* _EXERCISE DETAILS_
Scan the data, and whenever a line contains "메시지로", copy it.

* _PROVIDED DATA_

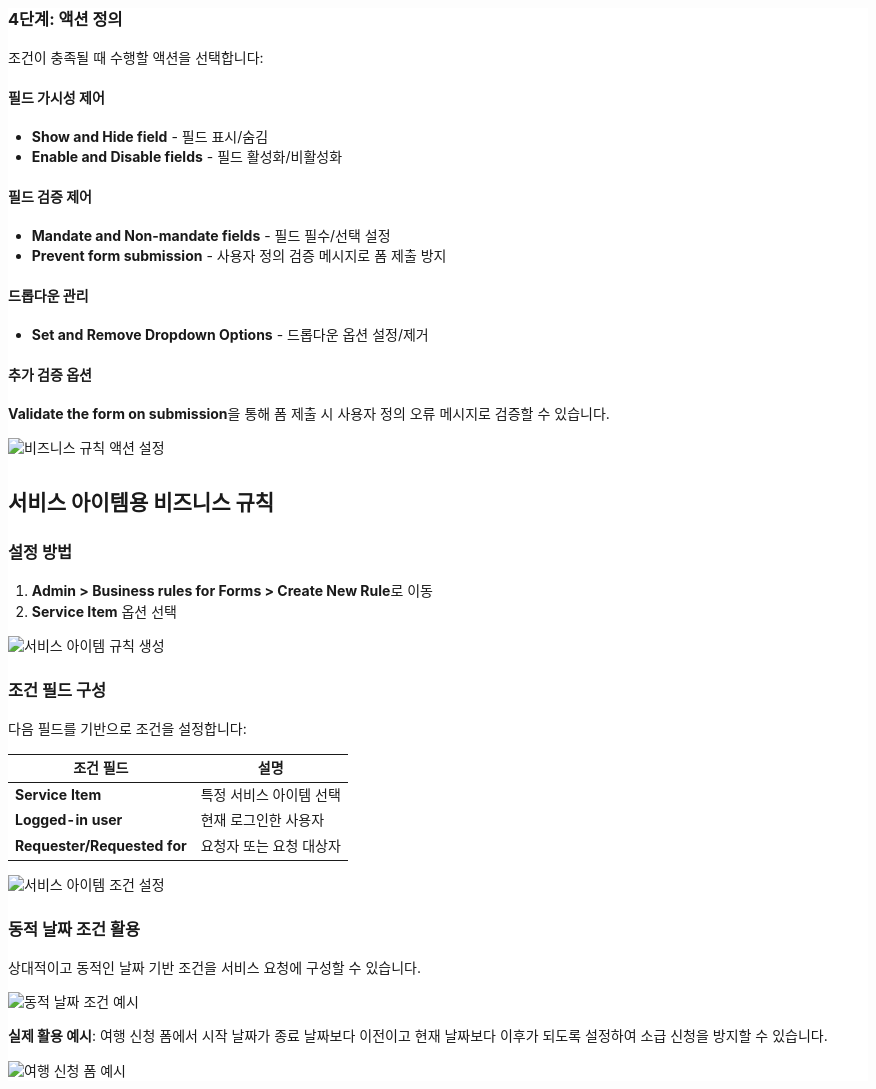 ### 4단계: 액션 정의

조건이 충족될 때 수행할 액션을 선택합니다:

#### 필드 가시성 제어
- **Show and Hide field** - 필드 표시/숨김
- **Enable and Disable fields** - 필드 활성화/비활성화

#### 필드 검증 제어
- **Mandate and Non-mandate fields** - 필드 필수/선택 설정
- **Prevent form submission** - 사용자 정의 검증 메시지로 폼 제출 방지

#### 드롭다운 관리
- **Set and Remove Dropdown Options** - 드롭다운 옵션 설정/제거

#### 추가 검증 옵션
**Validate the form on submission**을 통해 폼 제출 시 사용자 정의 오류 메시지로 검증할 수 있습니다.

![비즈니스 규칙 액션 설정](https://s3.amazonaws.com/cdn.freshdesk.com/data/helpdesk/attachments/production/50001424852/original/r4d51zA5m1i9tWoB9ZiRLNTQunNmzRtpGg.png?1594396245)

## 서비스 아이템용 비즈니스 규칙

### 설정 방법

1. **Admin > Business rules for Forms > Create New Rule**로 이동
2. **Service Item** 옵션 선택

![서비스 아이템 규칙 생성](https://s3.amazonaws.com/cdn.freshdesk.com/data/helpdesk/attachments/production/50013933330/original/Q64gTXBKTDjwUhEYyS15N3eRG68g1BolbA.png?1733387871)

### 조건 필드 구성

다음 필드를 기반으로 조건을 설정합니다:

| 조건 필드 | 설명 |
|-----------|------|
| **Service Item** | 특정 서비스 아이템 선택 |
| **Logged-in user** | 현재 로그인한 사용자 |
| **Requester/Requested for** | 요청자 또는 요청 대상자 |

![서비스 아이템 조건 설정](https://s3.amazonaws.com/cdn.freshdesk.com/data/helpdesk/attachments/production/50013933352/original/J6ZiuAo1RVInDGzzidXWx1dmRF8Jx-AevA.png?1733387989)

### 동적 날짜 조건 활용

상대적이고 동적인 날짜 기반 조건을 서비스 요청에 구성할 수 있습니다.

![동적 날짜 조건 예시](https://s3.amazonaws.com/cdn.freshdesk.com/data/helpdesk/attachments/production/50003377108/original/EhZ1veFfPqUlSJm1KuLUtX9wxdUiyELo_g.png?1626333813)

**실제 활용 예시**: 여행 신청 폼에서 시작 날짜가 종료 날짜보다 이전이고 현재 날짜보다 이후가 되도록 설정하여 소급 신청을 방지할 수 있습니다.

![여행 신청 폼 예시](https://s3.amazonaws.com/cdn.freshdesk.com/data/helpdesk/attachments/production/50003377155/original/FWBjI00tXh7xhfCqokHlrkH5iFZd9rTasw.png?1626334043)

* _SOLUTION_
- **Prevent form submission** - 사용자 정의 검증 메시지로 폼 제출 방지
**Validate the form on submission**을 통해 폼 제출 시 사용자 정의 오류 메시지로 검증할 수 있습니다.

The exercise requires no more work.